The views of Ray and Aggarwal fit in with the initial findings of ongoing research by Sanghamitra Bora, a doctor in Kolkata who is studying why doctors who treat chronic diseases refer their patients for palliative care. Bora is baffled that most doctors she interviewed refer their patients for palliative care when they are terminally ill. “Doctor’s don’t want to let go of their patients,” she said, recounting how one asked her why she would offer home care to his patient. According to Bora, the oncologist said, “He is under my treatment.

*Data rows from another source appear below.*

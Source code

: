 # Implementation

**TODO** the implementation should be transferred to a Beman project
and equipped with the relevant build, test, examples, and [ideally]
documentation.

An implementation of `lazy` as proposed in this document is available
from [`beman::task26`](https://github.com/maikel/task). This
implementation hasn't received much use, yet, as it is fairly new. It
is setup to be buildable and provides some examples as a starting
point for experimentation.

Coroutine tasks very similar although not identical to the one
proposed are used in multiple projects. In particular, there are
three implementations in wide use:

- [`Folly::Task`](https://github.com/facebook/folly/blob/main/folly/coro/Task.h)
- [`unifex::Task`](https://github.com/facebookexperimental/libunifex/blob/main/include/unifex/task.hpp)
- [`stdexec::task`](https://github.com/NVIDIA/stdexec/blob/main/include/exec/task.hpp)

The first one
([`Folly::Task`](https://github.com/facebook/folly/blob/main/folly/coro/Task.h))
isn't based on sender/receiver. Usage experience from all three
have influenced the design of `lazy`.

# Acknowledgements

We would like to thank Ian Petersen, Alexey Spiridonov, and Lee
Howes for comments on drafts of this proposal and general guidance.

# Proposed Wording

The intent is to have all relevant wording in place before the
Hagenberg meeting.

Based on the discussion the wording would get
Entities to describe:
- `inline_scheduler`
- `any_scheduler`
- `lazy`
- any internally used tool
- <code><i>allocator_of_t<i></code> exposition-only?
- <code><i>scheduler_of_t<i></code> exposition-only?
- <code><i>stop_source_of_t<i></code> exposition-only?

I will take care.”
Bora also observed that doctors misunderstand and mistrust palliative care. “They think that it is just about holding hands and crying with the patient.” Palliative care involves talking to the patient about their goals and preferences. However, research doesn’t show that patient’s preferences are adequately met.
“Unfortunately medical practice in India is disease based, not person based,” said Bharati.
Missing from the curriculum
Parmod Kumar Julka, former dean and professor of oncology at AIIMS believes that doctors delay references to palliative care because they have never been taught about its benefits. “That is why they don’t have a clear idea about what is it and when it should begin,” he said. “It is not entirely their fault.” The Medical Council of India accepted palliative care as a medical specialty only in 2010 and two years later announced a post graduate course in Tata Memorial Hospital in Mumbai, and in AIIMS this year. However, palliative care is not taught as a subject during MBBS education as many suggest it should be.
“This will orient students toward this medical specialty,” says MR Rajagopal, director of the World Health Organisation collaborating Center for Policy and Training on access to pain relief “Today a medical student passes MBBS without learning how to properly assess or manage pain.”
In 2014, Rajagopal and other experts designed a curriculum for undergraduate medical and nursing courses but the Medical Council of India is still to consider it.
The health ministry designed National Palliative Care Strategy in 2012 to be implemented in the five year plan ending 2017 to create basic infrastructure for palliative care in India. However, the strategy was not funded. So, the ministry created a flexi pool and asked the states to submit a palliative care plan to avail up to Rs 48 lakhs to set up ten-bed palliative care centers in their district hospitals. Only a few states like Kerala, Tamil Nadu, and Maharashtra stepped up to the plan.
“States aren’t asking for money, what would you do?” asked Jagdish Prasad, Director General of Health Services in India. “Big states like Uttar Pradesh, Madhya Pradesh, Gujarat have not asked for any funds.”
Rajagopal says that there is no monitoring mechanism to track if the states that took funds for palliative care are using it for the same. Kerala, with its palliative care policy and unique community led palliative care system, has shown remarkable success in palliative care. However, different regions would need different palliative care models given the geography, culture, facilities in those regions, says Vijay.
Back in Delhi, the Devi’s tryst will palliative care did not last long. The day she went to AIIMS, palliative counselors suggested that she be admitted into a hospice, where nurses continued to make her comfortable. A few days later, around 1pm she began to vomit blood. Her husband rushed to the hospice but she was dead by the time he got there.